East Asian bond markets, which are outperforming developed nations, face the risk of a capital exit should an event such as the US fiscal deficit trigger a recession, according to the Asian Development Bank.

Regional policymakers need to increase efforts to shield their economies from another crisis even after doubling the pool of combined foreign-currency reserves to US$240 billion as of May, said Iwan Azis, head of the ADB's economic integration office. The US budget issue threatens a recovery and an agreement in Congress that doesn't address the long-run sustainability of the deficit may not be welcomed, the Manila-based lender said in the Asian Bond Monitor report yesterday.

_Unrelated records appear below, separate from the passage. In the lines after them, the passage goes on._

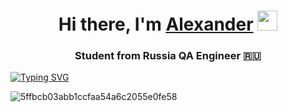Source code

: <h1 align="center">Hi there, I'm <a href="https://my.sky.pro/" target="_blank">Alexander</a> 
<img src="https://github.com/blackcater/blackcater/raw/main/images/Hi.gif" height="32"/></h1>
<h3 align="center">Student from Russia QA Engineer 🇷🇺</h3>




[![Typing SVG](https://readme-typing-svg.herokuapp.com?color=%2336BCF7&lines=Computer+science+IT)](https://git.io/typing-svg)



![5ffbcb03abb1ccfaa54a6c2055e0fe58](https://github.com/LISICS/onestep/assets/140154437/13877bf2-bc96-455f-96f5-596b7b1f485e)
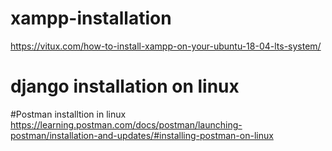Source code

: # xampp-installation
  https://vitux.com/how-to-install-xampp-on-your-ubuntu-18-04-lts-system/
# django installation on linux 

#Postman installtion in linux
  https://learning.postman.com/docs/postman/launching-postman/installation-and-updates/#installing-postman-on-linux
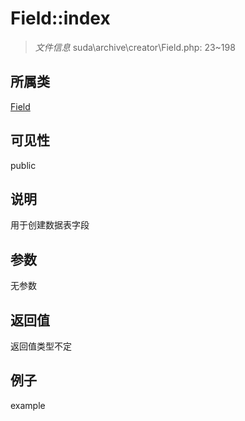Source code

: # Field::index

> *文件信息* suda\archive\creator\Field.php: 23~198
## 所属类 

[Field](../Field.md)

## 可见性

  public  
## 说明

用于创建数据表字段

## 参数

无参数
## 返回值
返回值类型不定
## 例子

example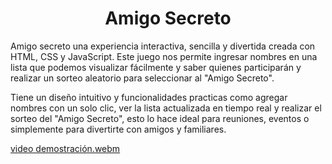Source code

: <h1 align="center">Amigo Secreto</h1>
Amigo secreto una experiencia interactiva, sencilla y divertida creada con HTML, CSS y JavaScript. Este juego nos permite ingresar nombres en una lista que podemos visualizar fácilmente y saber quienes participarán y realizar un sorteo aleatorio para seleccionar al "Amigo Secreto".

Tiene un diseño intuitivo y funcionalidades practicas como agregar nombres con un solo clic, ver la lista actualizada en tiempo real y realizar el sorteo del "Amigo Secreto", esto lo hace ideal para reuniones, eventos o simplemente para divertirte con amigos y familiares.

[video demostración.webm](https://github.com/user-attachments/assets/b3c3d540-a529-49e6-988f-87170f3eb5ae)
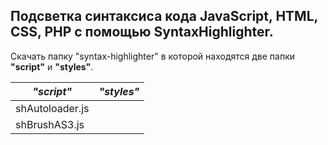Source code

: Подсветка синтаксиса кода 
JavaScript, HTML, CSS, PHP 
с помощью SyntaxHighlighter.
----------------------------------------

Скачать папку "syntax-highlighter" в которой находятся две папки **"script"** и **"styles"**.

  ***"script"***      |  ***"styles"***
----------------------|-----------------------------
shAutoloader.js       |
shBrushAS3.js         |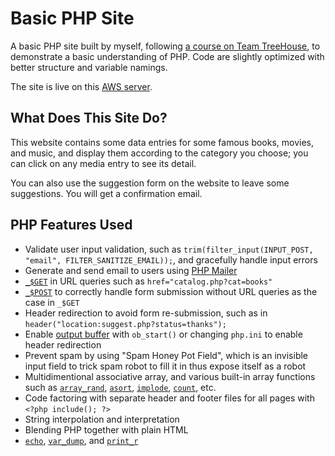 # Basic PHP Site

A basic PHP site built by myself, following [a course on Team TreeHouse](https://teamtreehouse.com/library/build-a-basic-php-website), to demonstrate a basic understanding of PHP. Code are slightly optimized with better structure and variable namings.

The site is live on this [AWS server](http://52.37.51.157).

## What Does This Site Do?
This website contains some data entries for some famous books, movies, and music, and display them according to the category you choose; you can click on any media entry to see its detail.

You can also use the suggestion form on the website to leave some suggestions. You will get a confirmation email.

## PHP Features Used
- Validate user input validation, such as `trim(filter_input(INPUT_POST, "email", FILTER_SANITIZE_EMAIL));`, and gracefully handle input errors
- Generate and send email to users using [PHP Mailer](https://github.com/PHPMailer/PHPMailer)
- [`_$GET`](http://php.net/manual/en/reserved.variables.get.php) in URL queries such as `href="catalog.php?cat=books"`
- [`_$POST`](http://php.net/manual/en/reserved.variables.post.php) to correctly handle form submission without URL queries as the case in `_$GET`
- Header redirection to avoid form re-submission, such as in `header("location:suggest.php?status=thanks");`
- Enable [output buffer](http://php.net/manual/en/book.outcontrol.php) with `ob_start()` or changing `php.ini` to enable header redirection
- Prevent spam by using "Spam Honey Pot Field", which is an invisible input field to trick spam robot to fill it in thus expose itself as a robot
- Multidimentional associative array, and various built-in array functions such as [`array_rand`](http://php.net/manual/en/function.array-rand.php), [`asort`](http://php.net/manual/en/function.asort.php), [`implode`](http://php.net/manual/en/function.implode.php), [`count`](http://php.net/manual/en/function.count.php), etc.
- Code factoring with separate header and footer files for all pages with `<?php include(); ?>`
- String interpolation and interpretation
- Blending PHP together with plain HTML
- [`echo`](http://php.net/manual/en/function.echo.php), [`var_dump`](http://php.net/manual/en/function.var-dump.php), and [`print_r`](http://php.net/manual/en/function.print-r.php)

A volatile debt market and swings in yields may deter both bond issuers and international investors, who raised holdings of fixed-income securities in the region last quarter, Azis said. Asian local-currency notes have returned 8.2 percent this year, compared with 2.1 percent in the US and 7.1 percent among European countries, according to indexes compiled by HSBC Holdings Plc and Bank of America Merrill Lynch.

"Capital flows continue to grow in Asia but at the same time they are getting more and more volatile," Azis said. "The bond market is now the most important source of financing for many Asian countries."

Overseas holdings of local-currency debt in some East Asia markets, which the ADB terms as China, Indonesia, South Korea, Malaysia, the Philippines, Singapore, Thailand and Vietnam, rose last quarter, the multilateral lender's bond report showed.